● **DESCRIPTION OF THE TASK**:
Exact reproduction required: the lines below from the line with "캠페인 ‘온 가족 온데이’ 실시" to the line with "예측 인공지능 모델 개발", both ends included, and no others.

Records drawn from a dataset:
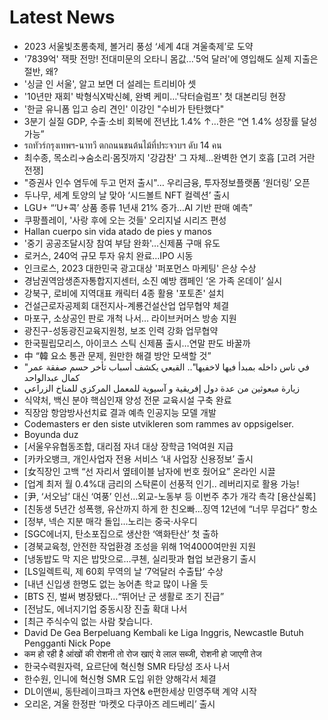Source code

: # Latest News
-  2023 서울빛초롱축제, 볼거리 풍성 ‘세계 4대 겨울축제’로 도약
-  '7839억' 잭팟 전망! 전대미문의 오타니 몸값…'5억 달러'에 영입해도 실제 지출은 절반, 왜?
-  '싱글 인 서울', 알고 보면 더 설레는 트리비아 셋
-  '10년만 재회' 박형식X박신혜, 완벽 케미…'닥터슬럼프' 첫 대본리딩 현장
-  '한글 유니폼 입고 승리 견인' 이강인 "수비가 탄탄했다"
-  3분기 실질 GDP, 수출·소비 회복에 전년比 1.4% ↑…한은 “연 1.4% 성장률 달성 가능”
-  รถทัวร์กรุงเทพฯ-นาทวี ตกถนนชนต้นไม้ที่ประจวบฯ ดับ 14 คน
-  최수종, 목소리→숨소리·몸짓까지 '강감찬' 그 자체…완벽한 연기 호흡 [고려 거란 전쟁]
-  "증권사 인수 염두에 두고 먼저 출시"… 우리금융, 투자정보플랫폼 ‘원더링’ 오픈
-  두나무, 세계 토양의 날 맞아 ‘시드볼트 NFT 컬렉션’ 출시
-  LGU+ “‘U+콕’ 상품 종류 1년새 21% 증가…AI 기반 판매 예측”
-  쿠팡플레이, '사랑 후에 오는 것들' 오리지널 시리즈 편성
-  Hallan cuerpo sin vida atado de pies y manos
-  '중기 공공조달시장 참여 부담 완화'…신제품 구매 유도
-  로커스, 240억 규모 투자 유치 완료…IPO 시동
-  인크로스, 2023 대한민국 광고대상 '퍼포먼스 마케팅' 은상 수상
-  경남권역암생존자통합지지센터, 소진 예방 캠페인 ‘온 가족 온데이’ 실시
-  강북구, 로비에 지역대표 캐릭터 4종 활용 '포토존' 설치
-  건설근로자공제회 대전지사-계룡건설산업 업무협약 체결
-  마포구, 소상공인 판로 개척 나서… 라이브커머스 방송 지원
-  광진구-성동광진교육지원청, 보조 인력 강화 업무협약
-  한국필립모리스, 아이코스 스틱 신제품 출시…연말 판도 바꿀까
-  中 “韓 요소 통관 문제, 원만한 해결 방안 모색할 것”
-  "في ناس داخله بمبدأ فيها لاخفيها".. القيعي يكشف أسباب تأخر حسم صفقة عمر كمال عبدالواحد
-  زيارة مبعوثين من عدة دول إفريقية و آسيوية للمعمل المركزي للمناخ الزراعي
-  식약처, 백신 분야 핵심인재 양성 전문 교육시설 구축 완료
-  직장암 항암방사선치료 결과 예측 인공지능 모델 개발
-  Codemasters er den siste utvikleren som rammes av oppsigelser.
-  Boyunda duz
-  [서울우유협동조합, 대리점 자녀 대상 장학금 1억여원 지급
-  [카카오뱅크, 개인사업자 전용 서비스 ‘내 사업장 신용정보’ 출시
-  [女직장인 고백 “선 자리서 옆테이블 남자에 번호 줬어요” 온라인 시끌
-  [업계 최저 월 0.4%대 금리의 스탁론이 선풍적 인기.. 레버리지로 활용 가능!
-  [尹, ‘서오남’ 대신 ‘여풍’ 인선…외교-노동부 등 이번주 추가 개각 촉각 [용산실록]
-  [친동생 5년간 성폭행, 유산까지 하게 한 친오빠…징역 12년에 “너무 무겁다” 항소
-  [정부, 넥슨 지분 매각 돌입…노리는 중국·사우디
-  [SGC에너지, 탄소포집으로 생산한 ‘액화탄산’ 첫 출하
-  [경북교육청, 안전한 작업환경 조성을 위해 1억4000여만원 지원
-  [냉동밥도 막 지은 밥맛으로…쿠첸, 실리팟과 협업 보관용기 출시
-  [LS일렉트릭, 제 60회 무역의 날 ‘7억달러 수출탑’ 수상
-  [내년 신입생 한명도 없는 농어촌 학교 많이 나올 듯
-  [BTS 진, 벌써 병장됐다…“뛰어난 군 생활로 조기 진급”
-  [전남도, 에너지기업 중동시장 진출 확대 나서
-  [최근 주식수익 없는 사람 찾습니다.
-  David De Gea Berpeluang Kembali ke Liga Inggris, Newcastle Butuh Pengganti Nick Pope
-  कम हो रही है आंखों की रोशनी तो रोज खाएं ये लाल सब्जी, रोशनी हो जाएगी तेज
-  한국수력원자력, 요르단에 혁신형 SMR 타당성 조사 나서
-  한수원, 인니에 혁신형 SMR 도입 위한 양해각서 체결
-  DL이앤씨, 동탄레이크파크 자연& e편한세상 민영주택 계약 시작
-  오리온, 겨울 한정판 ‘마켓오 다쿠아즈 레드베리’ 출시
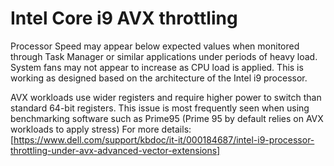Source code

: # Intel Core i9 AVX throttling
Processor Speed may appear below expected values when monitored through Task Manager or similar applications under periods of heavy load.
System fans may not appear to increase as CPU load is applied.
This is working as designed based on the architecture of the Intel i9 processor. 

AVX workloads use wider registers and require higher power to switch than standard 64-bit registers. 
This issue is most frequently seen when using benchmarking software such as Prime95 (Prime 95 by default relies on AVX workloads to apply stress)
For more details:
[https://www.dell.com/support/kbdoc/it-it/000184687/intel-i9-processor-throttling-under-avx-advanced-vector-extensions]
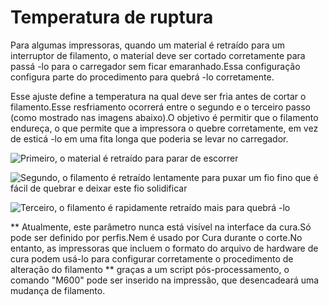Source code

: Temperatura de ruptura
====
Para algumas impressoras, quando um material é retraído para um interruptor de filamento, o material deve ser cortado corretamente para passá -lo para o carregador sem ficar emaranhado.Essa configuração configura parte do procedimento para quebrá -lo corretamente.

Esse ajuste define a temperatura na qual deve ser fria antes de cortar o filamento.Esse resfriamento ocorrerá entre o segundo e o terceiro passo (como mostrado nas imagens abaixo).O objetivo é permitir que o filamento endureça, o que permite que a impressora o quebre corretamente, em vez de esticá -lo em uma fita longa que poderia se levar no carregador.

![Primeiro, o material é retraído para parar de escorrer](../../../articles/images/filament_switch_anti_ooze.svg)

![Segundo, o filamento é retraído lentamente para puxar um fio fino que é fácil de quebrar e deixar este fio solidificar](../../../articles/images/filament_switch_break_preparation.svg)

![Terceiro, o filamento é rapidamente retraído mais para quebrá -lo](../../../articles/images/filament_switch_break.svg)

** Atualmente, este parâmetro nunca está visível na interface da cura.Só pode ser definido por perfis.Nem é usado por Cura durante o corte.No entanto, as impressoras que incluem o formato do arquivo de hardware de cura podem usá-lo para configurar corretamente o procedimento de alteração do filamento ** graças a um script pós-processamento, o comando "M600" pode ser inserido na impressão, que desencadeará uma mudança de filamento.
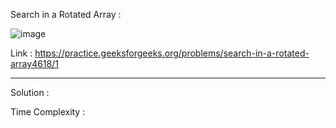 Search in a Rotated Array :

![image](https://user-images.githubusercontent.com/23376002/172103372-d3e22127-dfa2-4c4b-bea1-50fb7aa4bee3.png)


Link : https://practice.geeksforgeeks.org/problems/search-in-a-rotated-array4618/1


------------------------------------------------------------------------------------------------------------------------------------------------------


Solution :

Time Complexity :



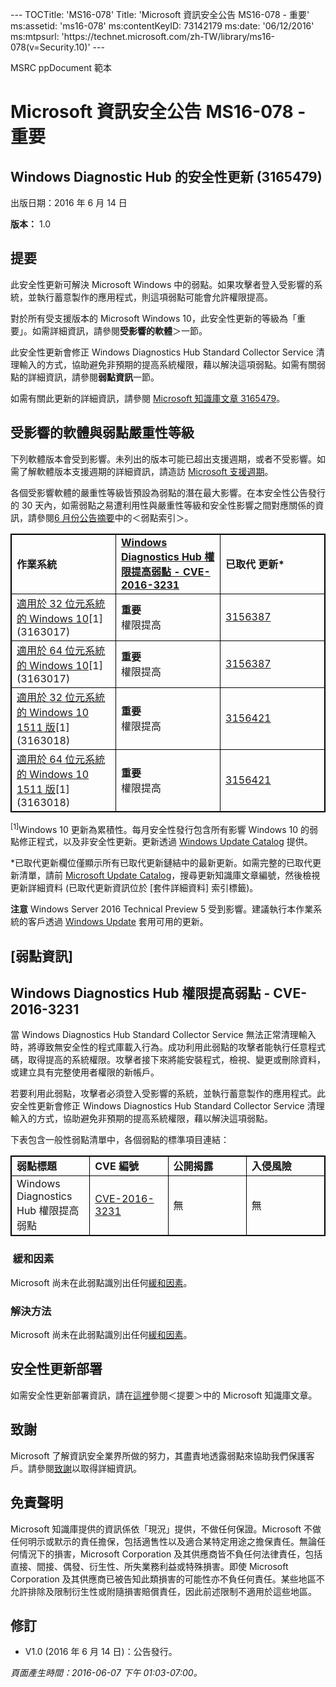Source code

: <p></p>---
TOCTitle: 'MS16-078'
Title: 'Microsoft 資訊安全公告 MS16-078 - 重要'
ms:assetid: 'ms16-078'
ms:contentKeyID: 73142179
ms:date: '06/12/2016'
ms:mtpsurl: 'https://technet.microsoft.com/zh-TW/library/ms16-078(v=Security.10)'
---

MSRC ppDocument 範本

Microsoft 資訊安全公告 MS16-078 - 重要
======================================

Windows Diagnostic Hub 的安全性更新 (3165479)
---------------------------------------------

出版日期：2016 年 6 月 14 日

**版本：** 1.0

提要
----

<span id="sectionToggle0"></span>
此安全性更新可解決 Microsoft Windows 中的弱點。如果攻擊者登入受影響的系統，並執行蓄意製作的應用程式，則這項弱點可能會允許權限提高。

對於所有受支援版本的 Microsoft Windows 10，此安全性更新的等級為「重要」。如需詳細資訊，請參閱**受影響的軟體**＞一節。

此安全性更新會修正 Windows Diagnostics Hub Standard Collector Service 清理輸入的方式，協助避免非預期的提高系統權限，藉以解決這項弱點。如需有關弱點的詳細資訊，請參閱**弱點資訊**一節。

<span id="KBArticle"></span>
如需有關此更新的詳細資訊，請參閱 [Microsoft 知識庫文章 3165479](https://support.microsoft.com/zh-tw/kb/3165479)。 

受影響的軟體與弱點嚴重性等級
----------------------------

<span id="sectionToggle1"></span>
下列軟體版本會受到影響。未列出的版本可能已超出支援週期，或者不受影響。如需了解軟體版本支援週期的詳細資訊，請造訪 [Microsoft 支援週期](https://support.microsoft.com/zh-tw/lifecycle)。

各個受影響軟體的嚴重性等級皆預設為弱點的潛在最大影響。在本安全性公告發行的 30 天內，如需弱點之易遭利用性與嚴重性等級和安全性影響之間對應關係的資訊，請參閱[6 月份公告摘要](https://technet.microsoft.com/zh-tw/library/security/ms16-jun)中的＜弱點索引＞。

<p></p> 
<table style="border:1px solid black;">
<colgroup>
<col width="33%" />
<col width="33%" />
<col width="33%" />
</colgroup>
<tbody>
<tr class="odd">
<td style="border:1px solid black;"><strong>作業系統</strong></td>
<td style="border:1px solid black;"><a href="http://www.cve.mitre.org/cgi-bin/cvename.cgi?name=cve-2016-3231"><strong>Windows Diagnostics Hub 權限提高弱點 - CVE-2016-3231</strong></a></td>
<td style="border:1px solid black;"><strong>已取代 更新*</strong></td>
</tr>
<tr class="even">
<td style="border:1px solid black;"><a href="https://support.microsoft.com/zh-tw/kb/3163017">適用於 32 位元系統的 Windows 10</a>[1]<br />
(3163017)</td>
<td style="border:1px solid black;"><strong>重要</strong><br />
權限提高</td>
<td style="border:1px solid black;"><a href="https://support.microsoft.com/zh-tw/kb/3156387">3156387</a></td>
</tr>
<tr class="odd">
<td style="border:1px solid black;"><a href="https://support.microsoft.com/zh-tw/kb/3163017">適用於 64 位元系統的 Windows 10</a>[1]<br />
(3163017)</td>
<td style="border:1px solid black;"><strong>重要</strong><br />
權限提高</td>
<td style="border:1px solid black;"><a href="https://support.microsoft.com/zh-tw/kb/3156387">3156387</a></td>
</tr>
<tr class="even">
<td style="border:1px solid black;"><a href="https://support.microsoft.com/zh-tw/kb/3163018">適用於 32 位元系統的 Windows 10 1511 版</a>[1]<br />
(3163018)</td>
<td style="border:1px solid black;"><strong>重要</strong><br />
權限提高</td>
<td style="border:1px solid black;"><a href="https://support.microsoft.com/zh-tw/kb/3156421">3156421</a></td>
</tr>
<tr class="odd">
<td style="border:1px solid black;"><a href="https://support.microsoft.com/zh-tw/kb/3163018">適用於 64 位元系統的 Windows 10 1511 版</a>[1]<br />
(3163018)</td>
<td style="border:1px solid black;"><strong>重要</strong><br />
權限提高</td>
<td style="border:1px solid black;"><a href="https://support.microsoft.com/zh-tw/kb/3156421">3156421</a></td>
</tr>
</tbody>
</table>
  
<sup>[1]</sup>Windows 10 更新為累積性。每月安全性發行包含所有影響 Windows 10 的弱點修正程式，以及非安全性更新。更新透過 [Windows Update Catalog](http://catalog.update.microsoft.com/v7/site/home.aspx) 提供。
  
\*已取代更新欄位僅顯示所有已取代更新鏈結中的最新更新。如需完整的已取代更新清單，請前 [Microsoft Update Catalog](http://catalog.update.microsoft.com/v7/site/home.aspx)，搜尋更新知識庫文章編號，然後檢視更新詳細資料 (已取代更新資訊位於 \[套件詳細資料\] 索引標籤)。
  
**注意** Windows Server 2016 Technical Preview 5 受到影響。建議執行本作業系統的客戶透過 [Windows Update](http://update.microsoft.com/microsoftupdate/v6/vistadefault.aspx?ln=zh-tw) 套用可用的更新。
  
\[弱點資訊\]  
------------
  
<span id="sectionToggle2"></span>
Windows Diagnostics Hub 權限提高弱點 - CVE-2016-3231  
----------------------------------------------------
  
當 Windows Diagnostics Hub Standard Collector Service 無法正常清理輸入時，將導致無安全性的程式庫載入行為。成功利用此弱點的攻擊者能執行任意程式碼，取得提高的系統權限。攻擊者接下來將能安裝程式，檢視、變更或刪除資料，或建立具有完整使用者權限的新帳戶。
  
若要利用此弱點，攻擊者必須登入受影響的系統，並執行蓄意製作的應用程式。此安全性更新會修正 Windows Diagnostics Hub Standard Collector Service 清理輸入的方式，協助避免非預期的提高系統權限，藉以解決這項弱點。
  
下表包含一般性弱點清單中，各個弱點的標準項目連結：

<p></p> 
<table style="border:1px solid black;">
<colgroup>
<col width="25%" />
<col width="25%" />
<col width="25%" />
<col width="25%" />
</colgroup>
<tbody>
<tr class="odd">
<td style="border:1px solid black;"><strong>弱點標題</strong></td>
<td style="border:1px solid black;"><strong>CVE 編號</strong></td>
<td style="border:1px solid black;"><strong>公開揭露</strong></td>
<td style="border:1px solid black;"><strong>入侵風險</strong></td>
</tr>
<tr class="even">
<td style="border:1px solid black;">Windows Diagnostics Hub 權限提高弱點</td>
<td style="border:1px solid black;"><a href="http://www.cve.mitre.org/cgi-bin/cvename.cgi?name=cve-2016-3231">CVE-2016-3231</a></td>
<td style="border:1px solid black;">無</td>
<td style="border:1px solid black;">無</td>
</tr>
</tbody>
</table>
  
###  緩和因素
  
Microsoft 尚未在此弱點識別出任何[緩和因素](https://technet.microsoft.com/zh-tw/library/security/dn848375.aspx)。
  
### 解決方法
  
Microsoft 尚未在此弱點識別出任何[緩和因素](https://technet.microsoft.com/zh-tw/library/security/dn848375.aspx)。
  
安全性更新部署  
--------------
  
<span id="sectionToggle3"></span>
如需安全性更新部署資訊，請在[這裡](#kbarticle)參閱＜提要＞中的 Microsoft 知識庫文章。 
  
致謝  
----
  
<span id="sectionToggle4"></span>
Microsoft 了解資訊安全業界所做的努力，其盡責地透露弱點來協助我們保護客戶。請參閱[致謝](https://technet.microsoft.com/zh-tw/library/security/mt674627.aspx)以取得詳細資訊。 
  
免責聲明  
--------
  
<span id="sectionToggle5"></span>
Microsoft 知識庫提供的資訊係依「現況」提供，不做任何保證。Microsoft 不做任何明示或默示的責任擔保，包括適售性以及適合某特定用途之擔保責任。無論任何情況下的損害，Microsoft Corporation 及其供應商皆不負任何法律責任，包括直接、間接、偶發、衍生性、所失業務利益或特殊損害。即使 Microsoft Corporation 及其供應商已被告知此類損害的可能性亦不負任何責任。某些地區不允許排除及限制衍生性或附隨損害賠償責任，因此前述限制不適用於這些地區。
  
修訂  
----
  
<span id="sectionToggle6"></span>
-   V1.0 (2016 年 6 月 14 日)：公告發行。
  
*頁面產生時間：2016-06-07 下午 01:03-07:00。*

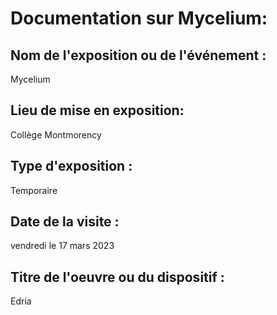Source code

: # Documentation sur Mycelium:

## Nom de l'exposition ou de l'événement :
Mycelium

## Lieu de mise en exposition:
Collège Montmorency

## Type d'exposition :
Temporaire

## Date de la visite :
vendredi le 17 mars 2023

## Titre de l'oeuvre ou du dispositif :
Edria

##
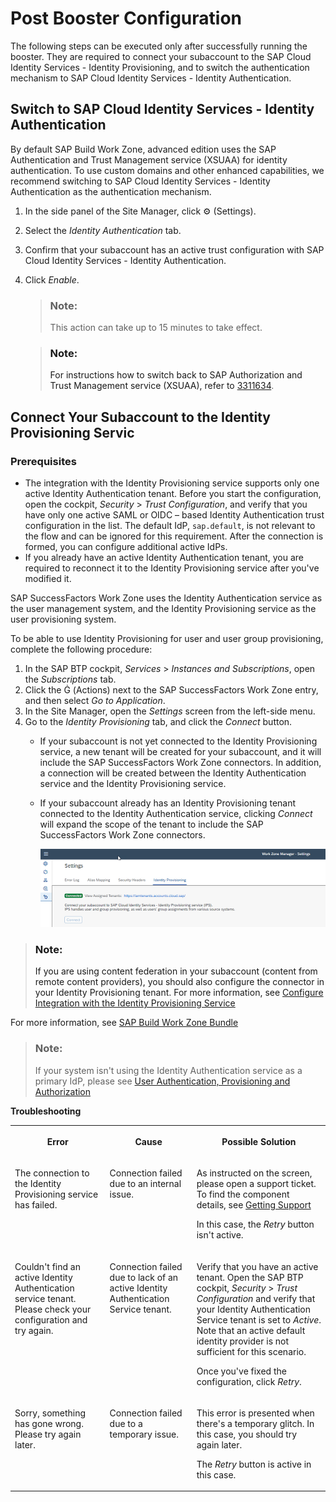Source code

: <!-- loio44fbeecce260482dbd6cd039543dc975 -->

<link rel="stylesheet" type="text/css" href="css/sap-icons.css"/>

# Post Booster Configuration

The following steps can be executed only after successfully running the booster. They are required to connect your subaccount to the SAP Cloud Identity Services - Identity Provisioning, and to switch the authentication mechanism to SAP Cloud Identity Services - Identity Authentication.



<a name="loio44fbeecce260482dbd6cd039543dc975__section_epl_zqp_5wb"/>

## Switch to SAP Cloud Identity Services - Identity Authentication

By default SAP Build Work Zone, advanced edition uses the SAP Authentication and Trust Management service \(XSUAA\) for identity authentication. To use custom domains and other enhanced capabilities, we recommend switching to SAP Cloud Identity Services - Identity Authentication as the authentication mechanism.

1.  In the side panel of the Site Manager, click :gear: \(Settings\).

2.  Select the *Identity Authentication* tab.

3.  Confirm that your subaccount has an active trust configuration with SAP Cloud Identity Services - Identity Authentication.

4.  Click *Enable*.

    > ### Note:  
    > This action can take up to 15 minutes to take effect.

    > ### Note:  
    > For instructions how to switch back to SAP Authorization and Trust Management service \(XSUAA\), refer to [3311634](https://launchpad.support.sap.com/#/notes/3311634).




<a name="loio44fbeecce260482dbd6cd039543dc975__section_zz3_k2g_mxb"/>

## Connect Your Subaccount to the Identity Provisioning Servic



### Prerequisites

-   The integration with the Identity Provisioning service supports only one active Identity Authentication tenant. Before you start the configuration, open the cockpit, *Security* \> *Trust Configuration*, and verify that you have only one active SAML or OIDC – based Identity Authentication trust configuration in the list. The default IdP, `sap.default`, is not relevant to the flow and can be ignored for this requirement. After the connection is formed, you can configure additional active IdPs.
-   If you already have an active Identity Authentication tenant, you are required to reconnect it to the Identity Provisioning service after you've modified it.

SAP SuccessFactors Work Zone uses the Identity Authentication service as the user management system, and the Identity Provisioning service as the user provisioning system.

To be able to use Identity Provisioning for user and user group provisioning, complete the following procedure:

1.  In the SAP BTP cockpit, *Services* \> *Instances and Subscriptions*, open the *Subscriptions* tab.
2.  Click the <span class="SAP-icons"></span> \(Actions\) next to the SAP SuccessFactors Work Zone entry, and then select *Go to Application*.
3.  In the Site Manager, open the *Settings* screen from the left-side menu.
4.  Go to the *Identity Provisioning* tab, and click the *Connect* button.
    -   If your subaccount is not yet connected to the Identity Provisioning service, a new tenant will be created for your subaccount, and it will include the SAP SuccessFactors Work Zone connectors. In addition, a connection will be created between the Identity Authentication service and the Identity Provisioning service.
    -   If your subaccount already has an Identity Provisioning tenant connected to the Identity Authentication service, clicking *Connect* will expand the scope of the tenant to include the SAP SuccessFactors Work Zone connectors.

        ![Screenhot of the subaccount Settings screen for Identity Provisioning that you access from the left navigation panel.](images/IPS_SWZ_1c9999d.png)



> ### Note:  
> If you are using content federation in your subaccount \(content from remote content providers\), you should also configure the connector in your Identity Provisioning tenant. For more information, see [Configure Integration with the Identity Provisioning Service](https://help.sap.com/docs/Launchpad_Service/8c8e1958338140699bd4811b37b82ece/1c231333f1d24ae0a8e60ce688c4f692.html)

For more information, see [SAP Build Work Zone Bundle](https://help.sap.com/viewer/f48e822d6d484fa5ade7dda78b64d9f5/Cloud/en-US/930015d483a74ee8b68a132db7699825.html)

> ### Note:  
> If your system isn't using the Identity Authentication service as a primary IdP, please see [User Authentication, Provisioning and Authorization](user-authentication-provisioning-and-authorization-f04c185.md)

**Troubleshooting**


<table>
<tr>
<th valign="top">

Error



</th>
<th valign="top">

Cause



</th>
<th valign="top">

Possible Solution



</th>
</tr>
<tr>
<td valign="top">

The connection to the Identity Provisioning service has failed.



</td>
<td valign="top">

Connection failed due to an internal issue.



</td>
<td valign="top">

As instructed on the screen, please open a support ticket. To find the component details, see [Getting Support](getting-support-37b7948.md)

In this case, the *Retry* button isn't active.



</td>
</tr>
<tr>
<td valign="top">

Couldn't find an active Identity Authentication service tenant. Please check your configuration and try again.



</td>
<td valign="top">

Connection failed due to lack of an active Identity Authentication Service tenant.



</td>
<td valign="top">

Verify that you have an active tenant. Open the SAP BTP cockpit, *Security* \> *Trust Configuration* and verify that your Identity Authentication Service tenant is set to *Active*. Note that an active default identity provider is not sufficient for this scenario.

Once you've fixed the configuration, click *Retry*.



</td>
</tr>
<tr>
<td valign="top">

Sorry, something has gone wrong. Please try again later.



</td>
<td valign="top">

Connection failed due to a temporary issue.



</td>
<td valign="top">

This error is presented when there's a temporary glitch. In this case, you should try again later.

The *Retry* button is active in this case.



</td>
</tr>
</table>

● **EXERCISE RESPONSE**:
-  경남권역암생존자통합지지센터, 소진 예방 캠페인 ‘온 가족 온데이’ 실시
-  강북구, 로비에 지역대표 캐릭터 4종 활용 '포토존' 설치
-  건설근로자공제회 대전지사-계룡건설산업 업무협약 체결
-  마포구, 소상공인 판로 개척 나서… 라이브커머스 방송 지원
-  광진구-성동광진교육지원청, 보조 인력 강화 업무협약
-  한국필립모리스, 아이코스 스틱 신제품 출시…연말 판도 바꿀까
-  中 “韓 요소 통관 문제, 원만한 해결 방안 모색할 것”
-  "في ناس داخله بمبدأ فيها لاخفيها".. القيعي يكشف أسباب تأخر حسم صفقة عمر كمال عبدالواحد
-  زيارة مبعوثين من عدة دول إفريقية و آسيوية للمعمل المركزي للمناخ الزراعي
-  식약처, 백신 분야 핵심인재 양성 전문 교육시설 구축 완료
-  직장암 항암방사선치료 결과 예측 인공지능 모델 개발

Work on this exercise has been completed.